──────── Records to use

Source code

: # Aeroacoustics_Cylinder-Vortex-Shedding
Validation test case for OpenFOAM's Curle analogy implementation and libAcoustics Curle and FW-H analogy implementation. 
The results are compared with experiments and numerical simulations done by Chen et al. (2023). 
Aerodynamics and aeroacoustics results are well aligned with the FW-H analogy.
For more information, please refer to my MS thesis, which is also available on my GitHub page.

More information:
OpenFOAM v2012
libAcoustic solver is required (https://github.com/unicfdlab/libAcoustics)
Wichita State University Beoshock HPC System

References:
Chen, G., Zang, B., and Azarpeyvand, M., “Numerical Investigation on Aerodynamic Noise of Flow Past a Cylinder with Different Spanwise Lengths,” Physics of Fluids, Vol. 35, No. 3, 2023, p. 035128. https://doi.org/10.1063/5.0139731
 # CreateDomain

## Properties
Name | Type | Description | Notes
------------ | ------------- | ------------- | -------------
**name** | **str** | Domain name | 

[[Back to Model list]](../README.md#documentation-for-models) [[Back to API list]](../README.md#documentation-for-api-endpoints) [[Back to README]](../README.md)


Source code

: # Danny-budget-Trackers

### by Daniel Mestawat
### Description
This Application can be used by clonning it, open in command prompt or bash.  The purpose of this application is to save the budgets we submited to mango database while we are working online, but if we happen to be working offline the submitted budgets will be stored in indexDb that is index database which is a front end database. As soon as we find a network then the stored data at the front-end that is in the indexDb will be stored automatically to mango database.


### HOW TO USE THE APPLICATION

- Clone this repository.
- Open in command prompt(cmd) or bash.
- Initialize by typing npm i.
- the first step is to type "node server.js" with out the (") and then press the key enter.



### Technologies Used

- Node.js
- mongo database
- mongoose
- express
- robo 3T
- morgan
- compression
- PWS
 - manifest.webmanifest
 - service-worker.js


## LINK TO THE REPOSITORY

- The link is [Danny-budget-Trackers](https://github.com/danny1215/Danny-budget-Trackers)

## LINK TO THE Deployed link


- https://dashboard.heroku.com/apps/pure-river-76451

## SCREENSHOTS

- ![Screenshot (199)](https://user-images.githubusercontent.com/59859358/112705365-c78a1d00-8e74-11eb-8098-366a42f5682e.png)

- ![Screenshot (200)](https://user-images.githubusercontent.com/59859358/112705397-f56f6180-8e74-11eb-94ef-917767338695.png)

────────────────

◆ What you will do:
Would you print each line of the material exactly?

◆ Your response:
Source code

: # Aeroacoustics_Cylinder-Vortex-Shedding
Validation test case for OpenFOAM's Curle analogy implementation and libAcoustics Curle and FW-H analogy implementation. 
The results are compared with experiments and numerical simulations done by Chen et al. (2023). 
Aerodynamics and aeroacoustics results are well aligned with the FW-H analogy.
For more information, please refer to my MS thesis, which is also available on my GitHub page.

More information:
OpenFOAM v2012
libAcoustic solver is required (https://github.com/unicfdlab/libAcoustics)
Wichita State University Beoshock HPC System

References:
Chen, G., Zang, B., and Azarpeyvand, M., “Numerical Investigation on Aerodynamic Noise of Flow Past a Cylinder with Different Spanwise Lengths,” Physics of Fluids, Vol. 35, No. 3, 2023, p. 035128. https://doi.org/10.1063/5.0139731
 # CreateDomain

## Properties
Name | Type | Description | Notes
------------ | ------------- | ------------- | -------------
**name** | **str** | Domain name | 

[[Back to Model list]](../README.md#documentation-for-models) [[Back to API list]](../README.md#documentation-for-api-endpoints) [[Back to README]](../README.md)


Source code

: # Danny-budget-Trackers

### by Daniel Mestawat
### Description
This Application can be used by clonning it, open in command prompt or bash.  The purpose of this application is to save the budgets we submited to mango database while we are working online, but if we happen to be working offline the submitted budgets will be stored in indexDb that is index database which is a front end database. As soon as we find a network then the stored data at the front-end that is in the indexDb will be stored automatically to mango database.


### HOW TO USE THE APPLICATION

- Clone this repository.
- Open in command prompt(cmd) or bash.
- Initialize by typing npm i.
- the first step is to type "node server.js" with out the (") and then press the key enter.



### Technologies Used

- Node.js
- mongo database
- mongoose
- express
- robo 3T
- morgan
- compression
- PWS
 - manifest.webmanifest
 - service-worker.js


## LINK TO THE REPOSITORY

- The link is [Danny-budget-Trackers](https://github.com/danny1215/Danny-budget-Trackers)

## LINK TO THE Deployed link


- https://dashboard.heroku.com/apps/pure-river-76451

## SCREENSHOTS

- ![Screenshot (199)](https://user-images.githubusercontent.com/59859358/112705365-c78a1d00-8e74-11eb-8098-366a42f5682e.png)

- ![Screenshot (200)](https://user-images.githubusercontent.com/59859358/112705397-f56f6180-8e74-11eb-94ef-917767338695.png)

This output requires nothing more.